Aby zdążyć w tym terminie, Tauron już teraz zapowiada konkretne działania. - Budujemy kompetencje kadrowe (osoby na kierowniczych stanowiskach mogą kończyć studia podyplomowe w dziedzinie energetyki jądrowej – red.). Chcemy też wchodzić do konsorcjów budujących takie elektrownie – wyjaśnia Lubera.
Tauron wyraził wstępne zainteresowanie współpracą, na wypadek gdyby PGE szukała podmiotów do konsorcjum, które będzie musiała stworzyć. Rząd chce, aby to właśnie PGE zbudowała pierwszą w Polsce elektrownię atomową do około 2020 r. W spółce, która zrealizuje ten projekt, PGE obejmie 51 proc. udziałów.

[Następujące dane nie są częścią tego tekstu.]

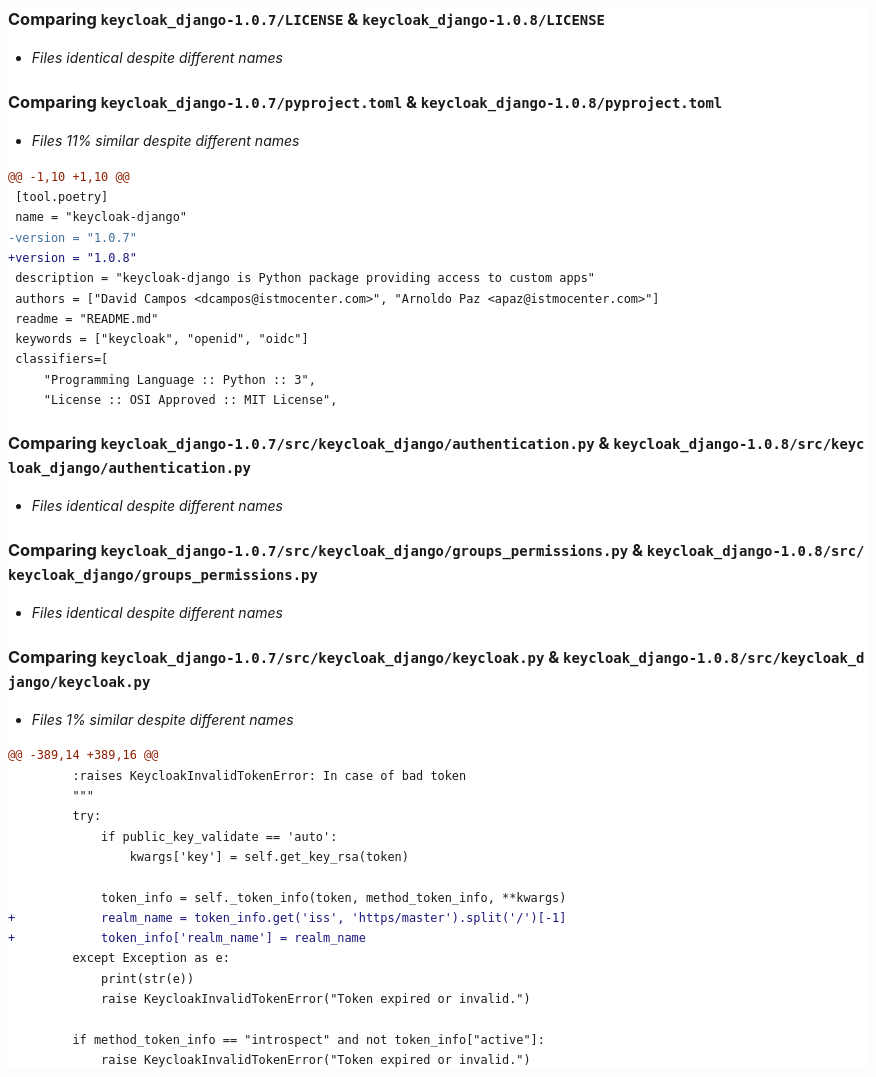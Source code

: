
 ```diff
```

### Comparing `keycloak_django-1.0.7/LICENSE` & `keycloak_django-1.0.8/LICENSE`

 * *Files identical despite different names*

### Comparing `keycloak_django-1.0.7/pyproject.toml` & `keycloak_django-1.0.8/pyproject.toml`

 * *Files 11% similar despite different names*

```diff
@@ -1,10 +1,10 @@
 [tool.poetry]
 name = "keycloak-django"
-version = "1.0.7"
+version = "1.0.8"
 description = "keycloak-django is Python package providing access to custom apps"
 authors = ["David Campos <dcampos@istmocenter.com>", "Arnoldo Paz <apaz@istmocenter.com>"]
 readme = "README.md"
 keywords = ["keycloak", "openid", "oidc"]
 classifiers=[
     "Programming Language :: Python :: 3",
     "License :: OSI Approved :: MIT License",
```

### Comparing `keycloak_django-1.0.7/src/keycloak_django/authentication.py` & `keycloak_django-1.0.8/src/keycloak_django/authentication.py`

 * *Files identical despite different names*

### Comparing `keycloak_django-1.0.7/src/keycloak_django/groups_permissions.py` & `keycloak_django-1.0.8/src/keycloak_django/groups_permissions.py`

 * *Files identical despite different names*

### Comparing `keycloak_django-1.0.7/src/keycloak_django/keycloak.py` & `keycloak_django-1.0.8/src/keycloak_django/keycloak.py`

 * *Files 1% similar despite different names*

```diff
@@ -389,14 +389,16 @@
         :raises KeycloakInvalidTokenError: In case of bad token
         """
         try:
             if public_key_validate == 'auto':
                 kwargs['key'] = self.get_key_rsa(token)
 
             token_info = self._token_info(token, method_token_info, **kwargs)
+            realm_name = token_info.get('iss', 'https/master').split('/')[-1]
+            token_info['realm_name'] = realm_name
         except Exception as e:
             print(str(e))
             raise KeycloakInvalidTokenError("Token expired or invalid.")
 
         if method_token_info == "introspect" and not token_info["active"]:
             raise KeycloakInvalidTokenError("Token expired or invalid.")
```
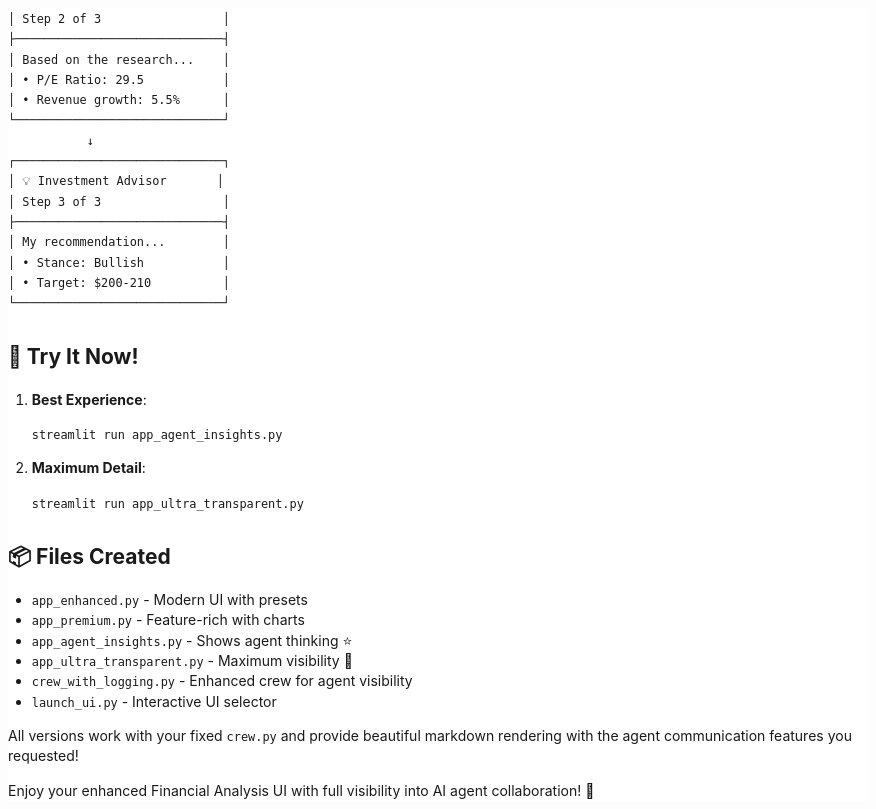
 ```
│ Step 2 of 3                 │
├─────────────────────────────┤
│ Based on the research...    │
│ • P/E Ratio: 29.5           │
│ • Revenue growth: 5.5%      │
└─────────────────────────────┘
           ↓
┌─────────────────────────────┐
│ 💡 Investment Advisor       │
│ Step 3 of 3                 │
├─────────────────────────────┤
│ My recommendation...        │
│ • Stance: Bullish           │
│ • Target: $200-210          │
└─────────────────────────────┘
```

## 🚀 Try It Now!

1. **Best Experience**: 
   ```bash
   streamlit run app_agent_insights.py
   ```

2. **Maximum Detail**:
   ```bash
   streamlit run app_ultra_transparent.py
   ```

## 📦 Files Created

- `app_enhanced.py` - Modern UI with presets
- `app_premium.py` - Feature-rich with charts
- `app_agent_insights.py` - Shows agent thinking ⭐
- `app_ultra_transparent.py` - Maximum visibility 🔬
- `crew_with_logging.py` - Enhanced crew for agent visibility
- `launch_ui.py` - Interactive UI selector

All versions work with your fixed `crew.py` and provide beautiful markdown rendering with the agent communication features you requested!

Enjoy your enhanced Financial Analysis UI with full visibility into AI agent collaboration! 🎉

Zarząd Tauronu zakłada jednak, że jeżeli katowicka spółka nie weźmie udziału w projekcie realizowanym przez PGE, to może też współpracować w dziedzinie energetyki jądrowej z firmami zagranicznymi, np. z Czech lub Niemiec.
W grę wchodzi zarówno angażowanie się w budowę elektrowni na zasadach inwestora, jak i import energii wyprodukowanej w tej technologii.